Ein paar Worte über mich...
Anfang 2006....
... trank ich mit Strohhalmen, weil es mich zu sehr erschöpfte, ein volles Glas zu halten. Entweder lag ich im Bett oder auf dem Sofa. Mein geliebtes Klavier stand zwei Meter vom Bett entfernt, doch nach drei Minuten Spielen schaffte ich es nicht mehr, die Hände auf die Klaviatur zu legen. Immer wieder machte ich Versuche, Orgel zu üben, jedesmal mit dem Ergebnis, dass ich, bereits wenn ich in der 300 Meter entfernten Kirche ankam, erschöpft zusammenbrach.

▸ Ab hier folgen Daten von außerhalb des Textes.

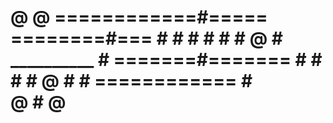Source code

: 
   @                          @
============#=====     ========#===
            #                  #
            #                  #
            #                  #
    @       #  __________      #
=======#=======                #
       #                       #
       #                    @  #
       #               ============
       #                
  @    #          @
===================================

Heute, nach zwei Jahren Immuntherapie...
... liege ich ungefähr 15 Stunden pro Tag im Bett, aber in den restlichen 9 verspüre ich sogar manchmal so etwas wie Energie!! Meine Konzentration ist schlecht, aber ich leide nur noch selten unter dieser furchtbaren Erschöpfung, die alles so unerträglich macht. Ich kann eine halbe Stunde am Stück Klavier üben und muss mich hinterher nur eine Stunde ausruhen – nicht mehr den ganzen Tag. An Neujahr machten mein Liebster und ich einen einstündigen Spaziergang!
Ich habe im Alltag mit vielen Hindernissen zu kämpfen, aber mein Leben ist wieder „erlebbar“. Ich vegetiere nicht mehr nur vor mich hin, sondern ich nehme wieder am Leben teil. Ich spüre das Leben wieder. Mein Körper schmerzt nicht mehr pausenlos, sondern er fühlt sich lebendig an.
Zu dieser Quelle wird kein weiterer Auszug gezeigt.